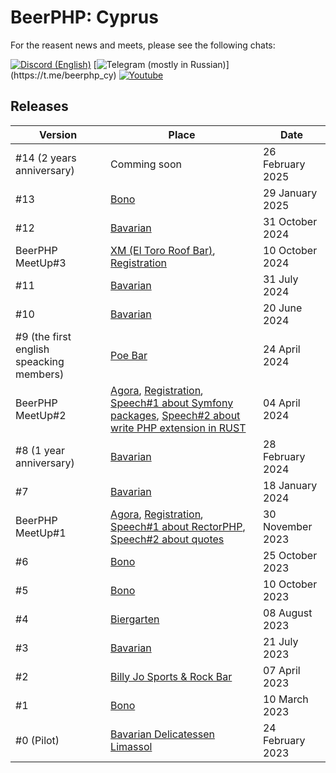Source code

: # BeerPHP: Cyprus

For the reasent news and meets, please see the following chats:

[![Discord (English)](https://img.shields.io/badge/Discurd_(English)-Join_chat-8A2BE2.svg?style=flat)](https://discord.gg/uSbc69r62C)
[![Telegram (mostly in Russian)](https://img.shields.io/badge/Telegram_(mostly_in_Russian)-Join_chat-blue.svg?style=flat)](https://t.me/beerphp_cy)
[![Youtube](https://img.shields.io/badge/Youtube-See_MeetUp_records-FF0000.svg?style=flat)](https://www.youtube.com/@BeerPHPCyprus)


## Releases

| Version                                  | Place                                                                                    | Date             |
| ---------------------------------------- |------------------------------------------------------------------------------------------|------------------|
| #14 (2 years anniversary)                | Comming soon                                                                             | 26 February 2025 |
| #13                                      | [Bono](https://maps.app.goo.gl/FKTr4XrSqpKwsY539)                                        | 29 January 2025  |
| #12                                      | [Bavarian](https://maps.app.goo.gl/sUewXJftwYSHkTDE9)                                    | 31 October 2024     |
| BeerPHP MeetUp#3                         | [XM (El Toro Roof Bar)](https://maps.app.goo.gl/XD2wZWGxY2PcyEk49), [Registration](https://www.eventbrite.com/e/beer-php-cyprus-meetup-3-tickets-1028712024357) | 10 October 2024  |
| #11                                      | [Bavarian](https://maps.app.goo.gl/sUewXJftwYSHkTDE9)                                    | 31 July 2024     |
| #10                                      | [Bavarian](https://maps.app.goo.gl/sUewXJftwYSHkTDE9)                                    | 20 June 2024     |
| #9 (the first english speacking members) | [Poe Bar](https://maps.app.goo.gl/pdNdHFrDzKSaMYbP9)                                     | 24 April 2024    |
| BeerPHP MeetUp#2                         | [Agora](https://maps.app.goo.gl/eA4dEcGTbtBUWBzbA), [Registration](https://www.eventbrite.com/e/php-meetup-in-limassol-tickets-867282724977), [Speech#1 about Symfony packages](https://www.youtube.com/watch?v=MlqAxDjM04Y), [Speech#2 about write PHP extension in RUST](https://www.youtube.com/watch?v=ISVhfVQYG-Q) | 04 April 2024 |
| #8 (1 year anniversary)                  | [Bavarian](https://maps.app.goo.gl/sUewXJftwYSHkTDE9)                                    | 28 February 2024 |
| #7                                       | [Bavarian](https://maps.app.goo.gl/sUewXJftwYSHkTDE9)                                    | 18 January 2024  |
| BeerPHP MeetUp#1                         | [Agora](https://maps.app.goo.gl/eA4dEcGTbtBUWBzbA), [Registration](https://www.eventbrite.com/e/php-meetup-in-limassol-tickets-757235229957?aff=oddtdtcreator), [Speech#1 about RectorPHP](https://www.youtube.com/watch?v=ucAO7sgkvdY), [Speech#2 about quotes](https://www.youtube.com/watch?v=wrdv-r1jVT8) | 30 November 2023 |
| #6                                       | [Bono](https://maps.app.goo.gl/FKTr4XrSqpKwsY539)                                        | 25 October 2023  |
| #5                                       | [Bono](https://maps.app.goo.gl/FKTr4XrSqpKwsY539)                                        | 10 October 2023  |
| #4                                       | [Biergarten](https://maps.app.goo.gl/hLuESwffk8h3ckkT6)                                  | 08 August 2023   |
| #3                                       | [Bavarian](https://maps.app.goo.gl/sUewXJftwYSHkTDE9)                                    | 21 July 2023     |
| #2                                       | [Billy Jo Sports & Rock Bar](https://maps.app.goo.gl/1tQ9xw1P6mnuPGkV6)                  | 07 April 2023    |
| #1                                       | [Bono](https://maps.app.goo.gl/FKTr4XrSqpKwsY539)                                        | 10 March 2023    |
| #0 (Pilot)                               | [Bavarian Delicatessen Limassol](https://www.facebook.com/Bavariandelicatessenlimassol/) | 24 February 2023 |
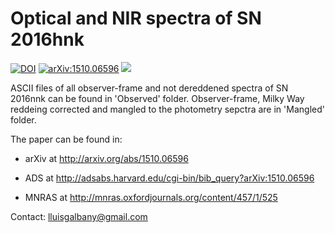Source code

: # Optical and NIR spectra of SN 2016hnk

[![DOI](https://zenodo.org/badge/47898681.svg)](https://zenodo.org/badge/latestdoi/47898681)
[![arXiv:1510.06596](https://img.shields.io/badge/astro--ph.GA-arXiv%3A1510.06596-B31B1B.svg)](https://arxiv.org/abs/1510.06596)
![](https://img.shields.io/badge/Updated-January%202016-green.svg)


ASCII files of all observer-frame and not dereddened spectra of SN 2016nnk can be found in 'Observed' folder. Observer-frame, Milky Way reddeing corrected and mangled to the photometry sepctra are in 'Mangled' folder.

The paper can be found in:

- arXiv at http://arxiv.org/abs/1510.06596

- ADS at http://adsabs.harvard.edu/cgi-bin/bib_query?arXiv:1510.06596

- MNRAS at http://mnras.oxfordjournals.org/content/457/1/525

Contact: lluisgalbany@gmail.com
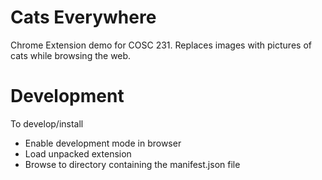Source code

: Cats Everywhere
=====================
Chrome Extension demo for COSC 231.  Replaces images with pictures of cats while browsing the web.

Development
=====================
To develop/install
- Enable development mode in browser
- Load unpacked extension
- Browse to directory containing the manifest.json file
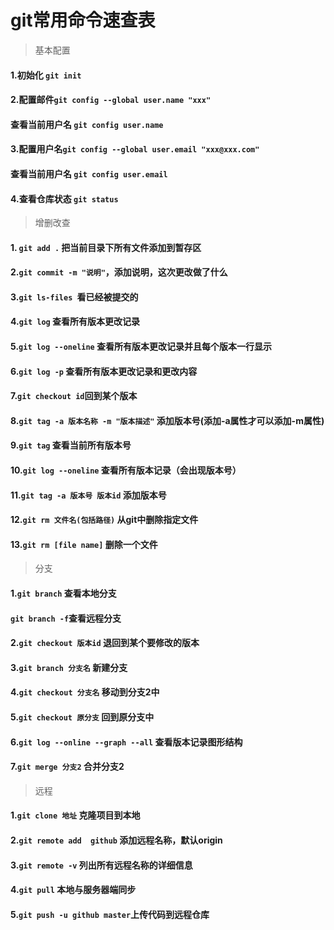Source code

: # git常用命令速查表

> 基本配置

#### 1.初始化 `git init`

#### 2.配置邮件`git config --global user.name "xxx" `

#### 查看当前用户名 `git config user.name`

#### 3.配置用户名`git config --global user.email "xxx@xxx.com"  `

#### 查看当前用户名 `git config user.email`

#### 4.查看仓库状态 `git status`

> 增删改查

#### 1. `git add .` 把当前目录下所有文件添加到暂存区

#### 2.`git commit -m "说明"`，添加说明，这次更改做了什么

#### 3.`git ls-files `看已经被提交的

#### 4.`git log` 查看所有版本更改记录

#### 5.`git log --oneline` 查看所有版本更改记录并且每个版本一行显示

#### 6.`git log -p` 查看所有版本更改记录和更改内容

#### 7.`git checkout id`回到某个版本

#### 8.`git tag -a 版本名称 -m "版本描述"` 添加版本号(添加-a属性才可以添加-m属性)

#### 9.`git tag` 查看当前所有版本号

#### 10.`git log --oneline` 查看所有版本记录（会出现版本号）

#### 11.`git tag -a 版本号 版本id` 添加版本号

#### 12.`git rm 文件名(包括路径)` 从git中删除指定文件

#### 13.`git rm [file name]` 删除一个文件

> 分支

#### 1.`git branch` 查看本地分支

#### `git branch -f`查看远程分支

#### 2.`git checkout 版本id` 退回到某个要修改的版本

#### 3.`git branch 分支名` 新建分支

#### 4.`git checkout 分支名` 移动到分支2中

#### 5.`git checkout 原分支` 回到原分支中

#### 6.`git log --online --graph --all` 查看版本记录图形结构

#### 7.`git merge 分支2` 合并分支2

> 远程

#### 1.`git clone 地址` 克隆项目到本地

#### 2.`git remote add  github`  添加远程名称，默认origin

#### 3.`git remote -v` 列出所有远程名称的详细信息

#### 4.`git pull` 本地与服务器端同步

#### 5.`git push -u github master`上传代码到远程仓库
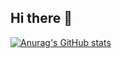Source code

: ## Hi there 👋

[![Anurag's GitHub stats](https://github-readme-stats.vercel.app/api?username=SOSmichi08)](https://github.com/anuraghazra/github-readme-stats)
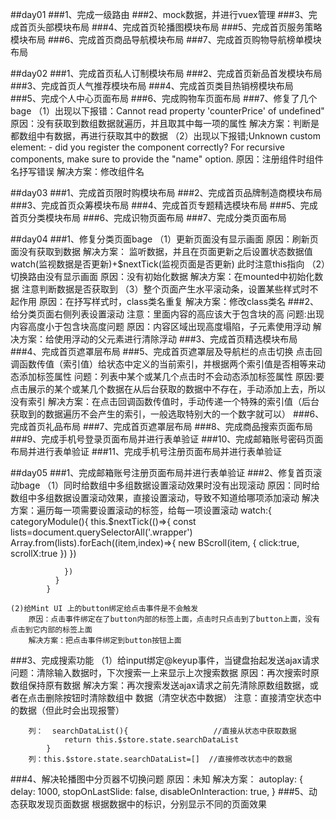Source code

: ##day01
###1、完成一级路由
###2、mock数据，并进行vuex管理
###3、完成首页头部模块布局
###4、完成首页轮播图模块布局
###5、完成首页服务策略模块布局
###6、完成首页商品导航模块布局
###7、完成首页购物导航榜单模块布局

##day02
###1、完成首页私人订制模块布局
###2、完成首页新品首发模块布局
###3、完成首页人气推荐模块布局
###4、完成首页类目热销榜模块布局
###5、完成个人中心页面布局
###6、完成购物车页面布局
###7、修复了几个bage
	（1）出现以下报错：Cannot read property 'counterPrice' of undefined"
		原因：没有获取到数组数据就遍历，并且取其中每一项的属性
		解决方案：判断是都数组中有数据，再进行获取其中的数据
	（2）出现以下报错;Unknown custom element: <FlashSalnpmeModule> - did you register the component correctly? For recursive components, make sure to provide the "name" option.
		原因：注册组件时组件名抒写错误
		解决方案：修改组件名

##day03
###1、完成首页限时购模块布局
###2、完成首页品牌制造商模块布局
###3、完成首页众筹模块布局
###4、完成首页专题精选模块布局
###5、完成首页分类模块布局
###6、完成识物页面布局
###7、完成分类页面布局

##day04
###1、修复分类页面bage
	（1）更新页面没有显示画面
		原因：刷新页面没有获取到数据
		解决方案：
			监听数据，并且在页面更新之后设置状态数据值
			watch(监视数据是否更新)+$nextTick(监视页面是否更新)
			此时注意this指向
	（2）切换路由没有显示画面
		原因：没有初始化数据
		解决方案：在mounted中初始化数据
			注意判断数据是否获取到
	（3）整个页面产生水平滚动条，设置某些样式时不起作用
		原因：在抒写样式时，class类名重复
		解决方案：修改class类名
###2、给分类页面右侧列表设置滚动
		注意：里面内容的高应该大于包含块的高
		问题:出现内容高度小于包含块高度问题
		原因：内容区域出现高度塌陷，子元素使用浮动
		解决方案：给使用浮动的父元素进行清除浮动
###3、完成首页精选模块布局
###4、完成首页遮罩层布局
###5、完成首页遮罩层及导航栏的点击切换
	点击回调函数传值（索引值）给状态中定义的当前索引，并根据两个索引值是否相等来动态添加标签属性
		问题：列表中某个或某几个点击时不会动态添加标签属性
		原因:要点击展示的某个或某几个数据在从后台获取的数据中不存在，手动添加上去，所以没有索引
		解决方案：在点击回调函数传值时，手动传递一个特殊的索引值（后台获取到的数据遍历不会产生的索引，一般选取特别大的一个数字就可以）
###6、完成首页礼品布局
###7、完成首页遮罩层布局
###8、完成商品搜索页面布局
###9、完成手机号登录页面布局并进行表单验证
###10、完成邮箱账号密码页面布局并进行表单验证
###11、完成手机号注册页面布局并进行表单验证

##day05
###1、完成邮箱账号注册页面布局并进行表单验证
###2、修复首页滚动bage
	（1）同时给数组中多组数据设置滚动效果时没有出现滚动
		原因：同时给数组中多组数据设置滚动效果，直接设置滚动，导致不知道给哪项添加滚动
		解决方案：遍历每一项需要设置滚动的标签，给每一项设置滚动
			watch:{
		      categoryModule(){
		        this.$nextTick(()=>{
		          const lists=document.querySelectorAll('.wrapper')
		          Array.from(lists).forEach((item,index)=>{
		            new BScroll(item, {
		              click:true,
		              scrollX:true
		            })
		          })
		
		        })
		      }
		    }

	(2)给Mint UI 上的button绑定给点击事件是不会触发
		原因：点击事件绑定在了button内部的标签上面，点击时只点击到了button上面，没有点击到它内部的标签上面
		解决方案：把点击事件绑定到button按钮上面
###3、完成搜索功能
	（1）给input绑定@keyup事件，当键盘抬起发送ajax请求
		问题：清除输入数据时，下次搜索一上来显示上次搜索数据
		原因：再次搜索时原数组保持原有数据
		解决方案：再次搜索发送ajax请求之前先清除原数组数据，或者在点击删除按钮时清除数组中		数据（清空状态中数据）
		注意：直接清空状态中的数据（但此时会出现报警）
		
		列：	searchDataList(){    				//直接从状态中获取数据
				return this.$store.state.searchDataList
			}
		列：this.$store.state.searchDataList=[]  //直接修改状态中的数据

###4、解决轮播图中分页器不切换问题
		原因：未知
		解决方案：
			autoplay: {
	          delay: 1000,
	          stopOnLastSlide: false,
	          disableOnInteraction: true,
	        }
###5、动态获取发现页面数据
	根据数据中的标识，分别显示不同的页面效果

------------------------

» **ASSIGNED TASK**
Would you print exactly and only the lines of the material above that run from the line with "###11、完成手机号注册页面布局并进行表单验证" through the line with "const lists=document.querySelectorAll('.wrapper')", both included?

» **WRITTEN ANSWER**
###11、完成手机号注册页面布局并进行表单验证

##day05
###1、完成邮箱账号注册页面布局并进行表单验证
###2、修复首页滚动bage
	（1）同时给数组中多组数据设置滚动效果时没有出现滚动
		原因：同时给数组中多组数据设置滚动效果，直接设置滚动，导致不知道给哪项添加滚动
		解决方案：遍历每一项需要设置滚动的标签，给每一项设置滚动
			watch:{
		      categoryModule(){
		        this.$nextTick(()=>{
		          const lists=document.querySelectorAll('.wrapper')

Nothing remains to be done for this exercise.